§ Source records

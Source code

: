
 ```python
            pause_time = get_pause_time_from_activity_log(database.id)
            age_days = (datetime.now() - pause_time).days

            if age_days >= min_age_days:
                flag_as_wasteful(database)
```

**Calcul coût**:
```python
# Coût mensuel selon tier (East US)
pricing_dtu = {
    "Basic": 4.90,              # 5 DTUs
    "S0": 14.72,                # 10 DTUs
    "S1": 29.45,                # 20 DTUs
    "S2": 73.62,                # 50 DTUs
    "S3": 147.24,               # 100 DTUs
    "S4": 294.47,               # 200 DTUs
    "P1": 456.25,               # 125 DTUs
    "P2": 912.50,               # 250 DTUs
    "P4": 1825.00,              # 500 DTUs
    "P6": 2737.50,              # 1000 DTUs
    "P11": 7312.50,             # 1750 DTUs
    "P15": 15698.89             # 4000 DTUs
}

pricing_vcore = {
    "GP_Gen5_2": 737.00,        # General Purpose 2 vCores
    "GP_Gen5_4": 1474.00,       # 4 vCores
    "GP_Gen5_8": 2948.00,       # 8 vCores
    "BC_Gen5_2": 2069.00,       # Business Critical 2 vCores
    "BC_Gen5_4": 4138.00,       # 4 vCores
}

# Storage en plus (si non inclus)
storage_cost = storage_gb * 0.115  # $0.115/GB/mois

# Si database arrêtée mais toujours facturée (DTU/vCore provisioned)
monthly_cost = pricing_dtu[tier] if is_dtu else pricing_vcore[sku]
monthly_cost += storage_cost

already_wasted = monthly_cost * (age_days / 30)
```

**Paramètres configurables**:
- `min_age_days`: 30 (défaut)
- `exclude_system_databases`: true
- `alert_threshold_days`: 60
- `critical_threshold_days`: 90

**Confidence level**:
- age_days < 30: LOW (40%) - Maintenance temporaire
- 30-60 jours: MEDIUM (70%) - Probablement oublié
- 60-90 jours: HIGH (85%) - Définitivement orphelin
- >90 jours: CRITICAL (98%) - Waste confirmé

---

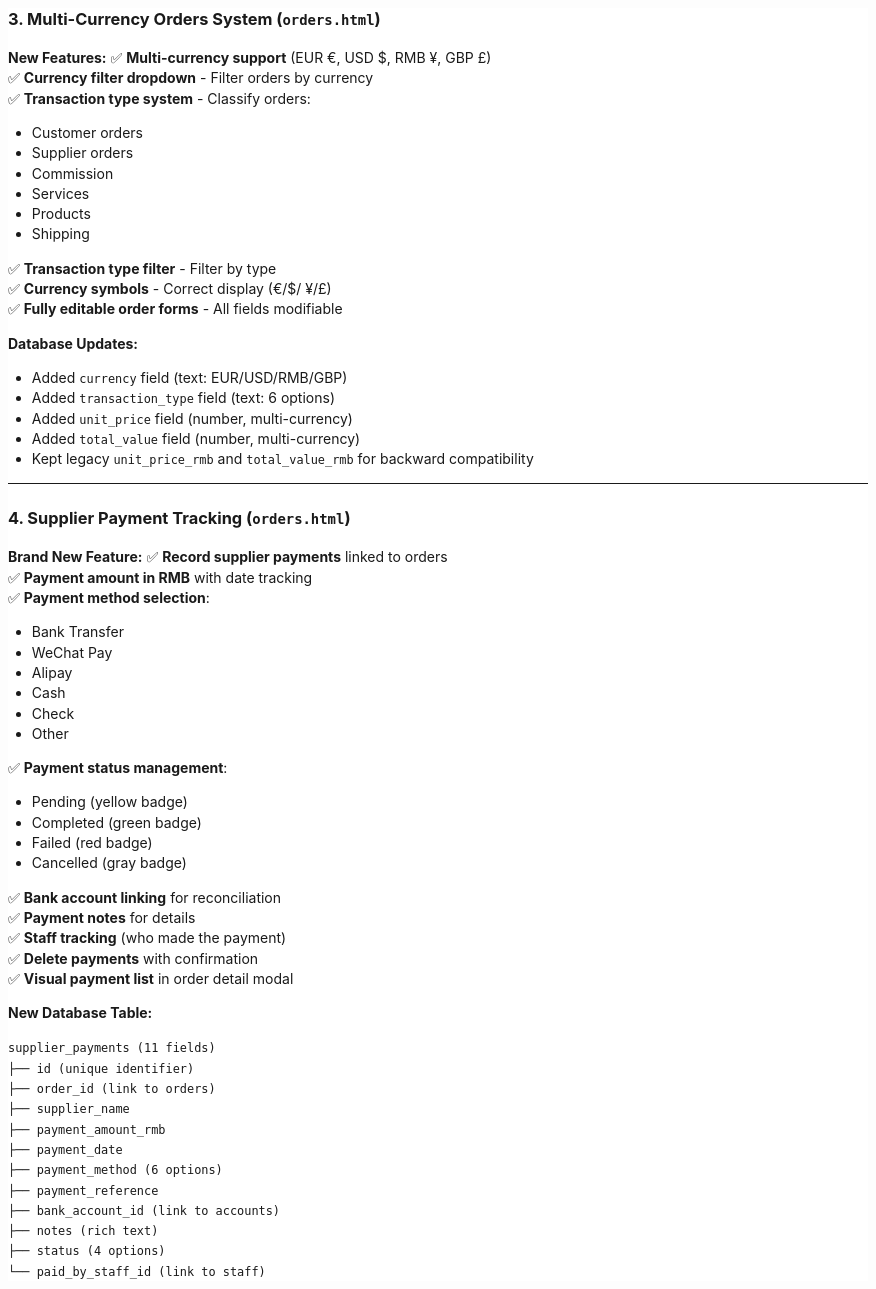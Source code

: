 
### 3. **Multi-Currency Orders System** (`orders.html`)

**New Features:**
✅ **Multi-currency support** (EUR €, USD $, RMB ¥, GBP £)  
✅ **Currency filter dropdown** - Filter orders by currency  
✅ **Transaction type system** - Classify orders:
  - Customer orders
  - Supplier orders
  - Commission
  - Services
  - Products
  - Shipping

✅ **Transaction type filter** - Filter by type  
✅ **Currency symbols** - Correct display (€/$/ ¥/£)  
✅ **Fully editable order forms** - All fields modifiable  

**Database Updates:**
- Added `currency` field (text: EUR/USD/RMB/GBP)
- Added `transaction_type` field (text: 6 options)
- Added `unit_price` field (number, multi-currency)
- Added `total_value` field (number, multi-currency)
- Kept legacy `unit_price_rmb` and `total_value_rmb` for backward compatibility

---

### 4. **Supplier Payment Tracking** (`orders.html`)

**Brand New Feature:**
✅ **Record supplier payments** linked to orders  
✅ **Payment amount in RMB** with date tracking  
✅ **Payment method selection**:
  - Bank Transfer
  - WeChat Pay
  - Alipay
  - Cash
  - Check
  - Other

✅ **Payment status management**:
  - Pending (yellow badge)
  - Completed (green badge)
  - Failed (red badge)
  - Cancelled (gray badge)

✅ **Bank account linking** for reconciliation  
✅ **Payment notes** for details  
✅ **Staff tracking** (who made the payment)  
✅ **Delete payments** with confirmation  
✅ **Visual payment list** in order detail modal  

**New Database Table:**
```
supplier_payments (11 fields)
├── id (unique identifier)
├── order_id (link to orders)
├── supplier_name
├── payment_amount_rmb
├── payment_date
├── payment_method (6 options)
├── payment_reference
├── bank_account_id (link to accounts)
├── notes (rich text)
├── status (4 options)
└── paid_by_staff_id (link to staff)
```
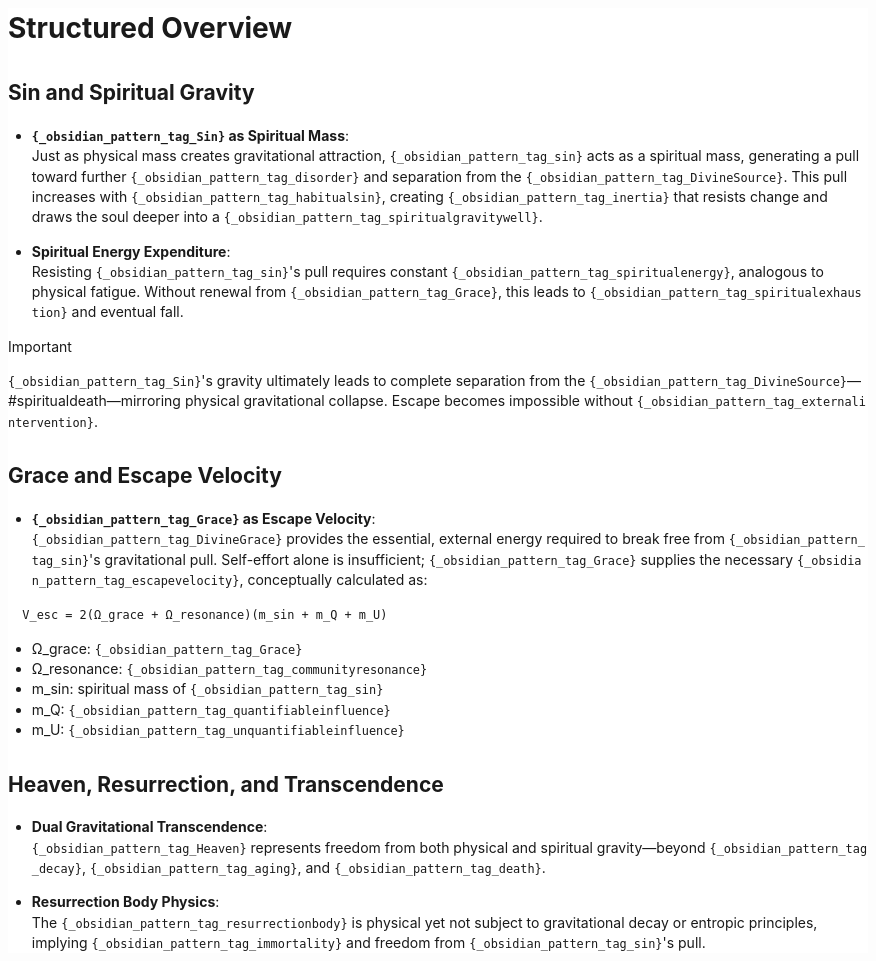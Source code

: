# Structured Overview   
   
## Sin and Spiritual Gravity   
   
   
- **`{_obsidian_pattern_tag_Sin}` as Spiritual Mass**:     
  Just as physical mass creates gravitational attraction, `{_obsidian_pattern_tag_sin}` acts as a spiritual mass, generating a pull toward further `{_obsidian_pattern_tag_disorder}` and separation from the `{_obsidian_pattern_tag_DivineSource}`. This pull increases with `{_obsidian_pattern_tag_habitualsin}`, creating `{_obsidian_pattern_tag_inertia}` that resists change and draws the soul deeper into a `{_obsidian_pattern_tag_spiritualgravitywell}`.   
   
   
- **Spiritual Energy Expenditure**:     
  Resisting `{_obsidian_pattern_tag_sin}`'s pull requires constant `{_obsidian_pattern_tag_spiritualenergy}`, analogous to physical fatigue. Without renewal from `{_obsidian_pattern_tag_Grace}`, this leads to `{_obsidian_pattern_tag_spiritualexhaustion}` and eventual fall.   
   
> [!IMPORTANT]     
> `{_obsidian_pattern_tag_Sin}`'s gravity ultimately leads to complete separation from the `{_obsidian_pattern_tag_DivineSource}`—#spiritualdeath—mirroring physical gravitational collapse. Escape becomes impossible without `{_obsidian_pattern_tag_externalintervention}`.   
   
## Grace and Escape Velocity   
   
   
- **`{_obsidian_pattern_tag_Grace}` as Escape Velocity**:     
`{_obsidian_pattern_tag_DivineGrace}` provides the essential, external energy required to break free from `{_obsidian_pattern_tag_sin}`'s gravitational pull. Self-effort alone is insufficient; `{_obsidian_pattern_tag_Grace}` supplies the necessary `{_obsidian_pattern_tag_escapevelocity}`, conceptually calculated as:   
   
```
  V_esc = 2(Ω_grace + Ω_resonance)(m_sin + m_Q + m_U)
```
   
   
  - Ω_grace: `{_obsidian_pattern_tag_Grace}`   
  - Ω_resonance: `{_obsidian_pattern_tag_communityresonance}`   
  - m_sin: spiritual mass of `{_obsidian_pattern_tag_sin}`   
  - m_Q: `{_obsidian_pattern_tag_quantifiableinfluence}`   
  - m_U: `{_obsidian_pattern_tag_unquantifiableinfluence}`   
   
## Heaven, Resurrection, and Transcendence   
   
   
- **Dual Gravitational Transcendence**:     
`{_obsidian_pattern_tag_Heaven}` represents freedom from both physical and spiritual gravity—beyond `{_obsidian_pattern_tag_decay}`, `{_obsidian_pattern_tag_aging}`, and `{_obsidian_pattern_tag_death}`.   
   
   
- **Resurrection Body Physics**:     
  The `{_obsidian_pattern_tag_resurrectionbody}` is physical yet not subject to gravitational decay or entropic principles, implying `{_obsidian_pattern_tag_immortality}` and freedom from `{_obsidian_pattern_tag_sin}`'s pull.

§ The problem
When you reach the line holding "- **Dual Gravitational" in the records above, begin reproducing exactly, stop after the line holding "- **Resurrection Body", and output nothing else.

§ Written solution
- **Dual Gravitational Transcendence**:     
`{_obsidian_pattern_tag_Heaven}` represents freedom from both physical and spiritual gravity—beyond `{_obsidian_pattern_tag_decay}`, `{_obsidian_pattern_tag_aging}`, and `{_obsidian_pattern_tag_death}`.   
   
   
- **Resurrection Body Physics**:     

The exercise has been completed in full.